I'd suggest you download the QSI instruction manual for an in depth look at the capabilities of the Magnum board. The QSI stuff works with Analog DC control and or DCC; and it auto senses either discipline. You cannot trigger the horn and such with a reed type switch; however the special design functions of the QSI Magnum board allow you to toggle the reverse switch to activate the horn and bell dependent on the speed at which you cycle the REV switch. While performing said REV switch cycling; the drive train is not affected. 
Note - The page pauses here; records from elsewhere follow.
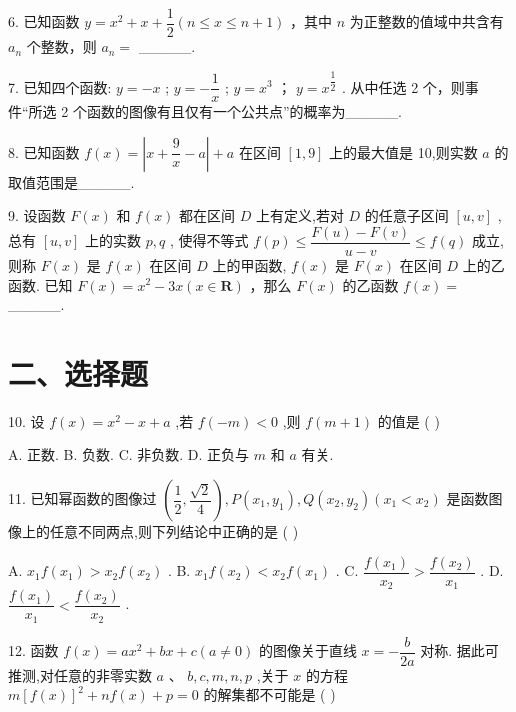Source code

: 6. 已知函数 $y = {x}^{2} + x + \dfrac{1}{2}\left( {n \leq  x \leq  n + 1}\right)$ ，其中 $n$ 为正整数的值域中共含有 ${a}_{n}$ 个整数，则 ${a}_{n} =$ \_\_\_\_\_.

7. 已知四个函数:   $y =  - x$ ;    $y =  - \dfrac{1}{x}$ ;    $y = {x}^{3}$ ；   $y = {x}^{\dfrac{1}{2}}$ . 从中任选 2 个，则事件“所选 2 个函数的图像有且仅有一个公共点”的概率为\_\_\_\_\_.

8. 已知函数 $f\left( x\right)  = \left| {x + \dfrac{9}{x} - a}\right|  + a$ 在区间 $\left\lbrack  {1,9}\right\rbrack$ 上的最大值是 10,则实数 $a$ 的取值范围是\_\_\_\_\_.

9. 设函数 $F\left( x\right)$ 和 $f\left( x\right)$ 都在区间 $D$ 上有定义,若对 $D$ 的任意子区间 $\left\lbrack  {u,v}\right\rbrack$ ,总有 $\left\lbrack  {u,v}\right\rbrack$ 上的实数 $p,q$ , 使得不等式 $f\left( p\right)  \leq  \dfrac{F\left( u\right)  - F\left( v\right) }{u - v} \leq  f\left( q\right)$ 成立,则称 $F\left( x\right)$ 是 $f\left( x\right)$ 在区间 $D$ 上的甲函数, $f\left( x\right)$ 是 $F\left( x\right)$ 在区间 $D$ 上的乙函数. 已知 $F\left( x\right)  = {x}^{2} - {3x}\left( {x \in  \mathbf{R}}\right)$ ，那么 $F\left( x\right)$ 的乙函数 $f\left( x\right)  =$ \_\_\_\_\_.

\section*{二、选择题}

10. 设 $f\left( x\right)  = {x}^{2} - x + a$ ,若 $f\left( {-m}\right)  < 0$ ,则 $f\left( {m + 1}\right)$ 的值是 ( )

A. 正数. B. 负数. C. 非负数. D. 正负与 $m$ 和 $a$ 有关.

11. 已知幂函数的图像过 $\left( {\dfrac{1}{2},\dfrac{\sqrt{2}}{4}}\right) ,P\left( {{x}_{1},{y}_{1}}\right) ,Q\left( {{x}_{2},{y}_{2}}\right) \left( {{x}_{1} < {x}_{2}}\right)$ 是函数图像上的任意不同两点,则下列结论中正确的是 ( )

A. ${x}_{1}f\left( {x}_{1}\right)  > {x}_{2}f\left( {x}_{2}\right)$ . B. ${x}_{1}f\left( {x}_{2}\right)  < {x}_{2}f\left( {x}_{1}\right)$ . C. $\dfrac{f\left( {x}_{1}\right) }{{x}_{2}} > \dfrac{f\left( {x}_{2}\right) }{{x}_{1}}$ . D. $\dfrac{f\left( {x}_{1}\right) }{{x}_{1}} < \dfrac{f\left( {x}_{2}\right) }{{x}_{2}}$ .

12. 函数 $f\left( x\right)  = a{x}^{2} + {bx} + c\left( {a \neq  0}\right)$ 的图像关于直线 $x =  - \dfrac{b}{2a}$ 对称. 据此可推测,对任意的非零实数 $a$ 、 $b,c,m,n,p$ ,关于 $x$ 的方程 $m{\left\lbrack  f\left( x\right) \right\rbrack  }^{2} + {nf}\left( x\right)  + p = 0$ 的解集都不可能是 ( )

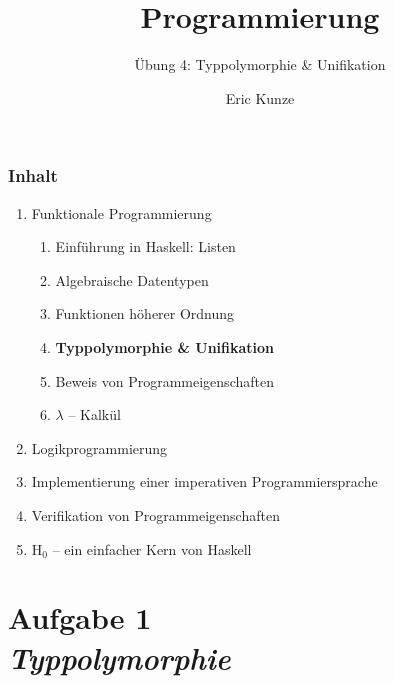 \documentclass{beamer}
\begin{document}
	
	\title{Programmierung}
	\subtitle{Übung 4: Typpolymorphie \& Unifikation}
	\author{Eric Kunze}
	\date{}
	
	\maketitle
	


\begin{frame}[fragile] \frametitle{Inhalt}
	\begin{enumerate}
		\item Funktionale Programmierung
		\begin{enumerate}
			\item Einführung in Haskell: Listen
			\item Algebraische Datentypen
			\item Funktionen höherer Ordnung
			\item \textbf{Typpolymorphie \& Unifikation}
			\item Beweis von Programmeigenschaften
			\item $\lambda$ -- Kalkül
		\end{enumerate}
		\item Logikprogrammierung
		\item Implementierung einer imperativen Programmiersprache
		\item Verifikation von Programmeigenschaften
		\item H${}_\text{0}$ -- ein einfacher Kern von Haskell
	\end{enumerate}
\end{frame}



\section{Aufgabe 1 \\ \textit{\normalsize Typpolymorphie}}
\end{document}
You can also purchase the inexpensive Quantum Engineer accessory to program and operate all the functions with DC track power only, pretty neat gadget IMO. 

Michael


----------



## Michael Glavin (Jan 2, 2009)

Nick, 

Your aftermarket device is an elegant means to operate QSI stuff via Aristo’s TE… Well done Greg! 

Michael


----------



## Pete Thornton (Jan 2, 2008)

I the drilled out the trucks to the outside diameter of the bushings and press fit them in. 
I did this for both sides of the trucks and ran the two wires into the tender.


Navy, 

I'm surprised no-one has mentioned this - they must be focused on the sound, not the wiring! *The Bachmann axles are one-piece, not split. Your bearings are both picking up nothing, but will cause a dead short! 
*
I double-checked three (triple-checked?) of my tenders. The black plastic tube is just a sleeve on the rod to hold the wheels apart. Each wheel is insulated from the axle so your pickups are doing nothing. Don't connect them to the engine! 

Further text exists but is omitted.